Doch davor haben vor allem die beiden Betriebswirtschaftlerinnen keine Angst. "Mit Zahlen und Banken können wir umgehen", sagt Stumpp, das sei lange genug ihr Job als Gesundheitsökonomin gewesen. Viel nervenzehrender sei die Bürokratie.

"Gefühlt ist das Schlimmste, was man machen kann: einen Kindergarten bauen und mit Landwirtschaft kombinieren. Wir haben Aktenordner voller Anträge." Ruth Stumpp

Kinderhaus am Bauernhof

Stumpp ist verantwortlich für das Kinderhaus. Die dreifache Mutter managt den Kindergarten mit drei Erzieherinnen und einem Koch. 25 Kinder besuchen den Kindergarten, 25 den Grundschulhort. Die Kosten: je nach Dauer der Betreuung zwischen 100 und 130 Euro pro Monat.

Der Corona-Lockdown hat allen schwer zu schaffen gemacht. Vor allem die Einarbeitung war für Kinder, Team und Eltern schwierig. Aber dennoch hat es geklappt, sagt Stumpp: "Wir haben mutige Eltern, die bereit sind, auch mal etwas andere Wege zu gehen und die hinnehmen, dass zu Beginn noch nicht alles perfekt ist."

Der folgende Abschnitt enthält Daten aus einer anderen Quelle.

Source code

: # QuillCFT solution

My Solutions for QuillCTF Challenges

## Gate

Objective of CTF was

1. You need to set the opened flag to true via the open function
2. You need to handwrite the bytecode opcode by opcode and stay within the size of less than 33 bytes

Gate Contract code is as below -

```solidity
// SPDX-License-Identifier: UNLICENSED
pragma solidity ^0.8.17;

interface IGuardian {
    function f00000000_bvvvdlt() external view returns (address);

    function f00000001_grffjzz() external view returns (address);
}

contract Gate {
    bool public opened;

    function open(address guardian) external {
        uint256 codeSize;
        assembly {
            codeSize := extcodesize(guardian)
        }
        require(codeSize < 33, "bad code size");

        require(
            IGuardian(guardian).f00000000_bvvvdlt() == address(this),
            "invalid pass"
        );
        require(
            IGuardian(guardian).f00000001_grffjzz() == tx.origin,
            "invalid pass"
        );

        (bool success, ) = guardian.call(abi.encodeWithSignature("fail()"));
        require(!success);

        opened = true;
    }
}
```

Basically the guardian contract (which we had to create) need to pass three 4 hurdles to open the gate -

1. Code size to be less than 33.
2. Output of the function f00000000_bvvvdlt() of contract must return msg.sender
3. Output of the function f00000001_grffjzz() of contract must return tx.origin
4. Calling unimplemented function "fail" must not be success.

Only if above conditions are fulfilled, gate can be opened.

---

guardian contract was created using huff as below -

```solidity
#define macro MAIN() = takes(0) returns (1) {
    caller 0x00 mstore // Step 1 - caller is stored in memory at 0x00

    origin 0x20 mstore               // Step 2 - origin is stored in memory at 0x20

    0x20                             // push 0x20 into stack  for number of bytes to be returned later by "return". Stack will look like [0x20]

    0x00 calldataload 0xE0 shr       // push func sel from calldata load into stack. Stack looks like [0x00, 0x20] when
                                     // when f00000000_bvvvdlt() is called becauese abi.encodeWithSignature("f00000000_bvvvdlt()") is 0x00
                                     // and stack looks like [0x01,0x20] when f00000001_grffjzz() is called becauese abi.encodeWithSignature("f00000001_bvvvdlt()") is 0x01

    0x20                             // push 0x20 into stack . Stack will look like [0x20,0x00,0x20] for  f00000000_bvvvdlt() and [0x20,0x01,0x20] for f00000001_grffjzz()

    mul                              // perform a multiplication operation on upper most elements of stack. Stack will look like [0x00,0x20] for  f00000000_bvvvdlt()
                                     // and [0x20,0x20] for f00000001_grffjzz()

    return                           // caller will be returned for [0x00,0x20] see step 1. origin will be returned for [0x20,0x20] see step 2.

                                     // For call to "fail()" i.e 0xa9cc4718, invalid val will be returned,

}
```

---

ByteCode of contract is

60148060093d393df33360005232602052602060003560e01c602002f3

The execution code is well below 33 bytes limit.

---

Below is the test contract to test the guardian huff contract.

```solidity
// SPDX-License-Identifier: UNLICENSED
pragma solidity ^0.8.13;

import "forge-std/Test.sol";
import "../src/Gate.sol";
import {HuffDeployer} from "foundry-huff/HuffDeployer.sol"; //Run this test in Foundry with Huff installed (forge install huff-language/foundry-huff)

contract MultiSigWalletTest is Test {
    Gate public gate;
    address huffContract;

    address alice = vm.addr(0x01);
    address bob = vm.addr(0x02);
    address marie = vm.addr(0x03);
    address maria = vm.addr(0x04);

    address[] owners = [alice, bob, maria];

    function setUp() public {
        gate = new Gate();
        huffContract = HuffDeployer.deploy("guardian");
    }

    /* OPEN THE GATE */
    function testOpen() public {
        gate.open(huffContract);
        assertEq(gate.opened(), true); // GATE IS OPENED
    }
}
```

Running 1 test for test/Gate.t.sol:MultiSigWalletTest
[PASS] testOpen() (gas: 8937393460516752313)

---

Abo-Kisten für "Ernteteiler"

Das "grüne Ressort" auf dem Hof, einen gut 10.000 Quadratmeter großen Gemüsegarten, organisiert Ingrid Dullnig. Die studierte Betriebswirtschaftlerin bildet sich gerade in einem staatlichen Abendkurs zur Landwirtin fort. Sie setzt auf chemiefreie und nachhaltige Permakultur. Auf ein Gehalt verzichtet sie im Gründungsjahr ebenso wie Stumpp.

Mit zwei angestellten Gärtnern erntet Dullnig jeden Freitagmorgen ein buntes Sortiment für 70 Abo-Kisten. Die bekommen die sogenannten "Ernteteiler" - so heißen die Kunden, die je nach Größe der Kiste 59 bis 95 Euro monatlich zahlen. Manche Ernteteiler helfen unentgeltlich mit im Gemüsegarten, vor allem weil sie was dazulernen wollen.

Und täglich, bei jedem Wetter, geht Dullnig mit ein paar Kindern in den Garten. Nicht nur um Gemüse zu ernten, sondern auch, um Gemüse zu erklären: "Das ist es, was so Spaß macht: die Kinder von Anfang da ran zu führen. Mit den kleinsten und einfachsten Dingen beginnen. Das ist bei uns das Spezielle, weil wir alles mit der Hand machen."

Ernten, kochen, essen

Gegessen wird im Kinderhaus das, was täglich frisch vom Hof kommt. Neben dem Gemüsegarten gibt es auch noch Freilaufhühner und Bienen. Die Kinder bereiten mit dem syrischen Koch Nisar selbst ihre Frühstücksnacks und das Mittagessen zu. Die Küche im Kinderhaus hat kindgerecht niedrige Arbeitsplatten. Die 50 Kinderbetreuungsplätze sind ausgebucht.

  • Zum Artikel: Artenschutz im eigenen Garten: So klappt's

Rechnet sich das Bauernhof-Konzept?

Bio-Gemüsebau, Permakultur, Kinderbetreuung, Personal, den Betrieb managen - das macht Arbeit. Das Gemüse verkauft sich gut, die Frauen wollen die Zahl der Abo-Kisten verdoppeln. Aber es ist noch Luft nach oben und der Aufwand ist enorm, auch wenn Ernteteiler und Eltern ehrenamtlich helfen.

Hechtel wird weiter als Ärztin in der Klinik arbeiten, aber sie will nicht ihr Gehalt in den Betrieb stecken, der muss sich langfristig selbst tragen. Die beiden anderen haben ihre Jobs in der Wirtschaft aufgegeben. Arbeiten am Biobauernhof ist erfüllender, sagen sie. Sie bezeichnen ihr Konzept als "Market Garden". Wichtig für Karina Hechtel: "Ein Market Garden ist etwas anderes als klassischer Biogemüseanbau mit vielen Rumänen und Maschinen. Ich denke, wir sind der einzige Betrieb im Umkreis, der keine Saisonarbeitskräfte ausbeutet und das geht nur aufgrund des Market Garden Systems."

Nächstes Projekt: Tagespflege am Hof

Nach einem Jahr auf dem umgekrempelten Bauernhof peilen die drei Frauen bereits das nächste Projekt an. Sie reißen eine alte Scheune ab und planen als drittes Standbein neben Kinderhaus und Gemüseverkauf eine ambulante Tagespflege für 15 Senioren. Dem Gemeinwohl soll es dienen und sich trotzdem rechnen. In dieser Kombination sehen die drei Frauen den Sinn ihrer Arbeit.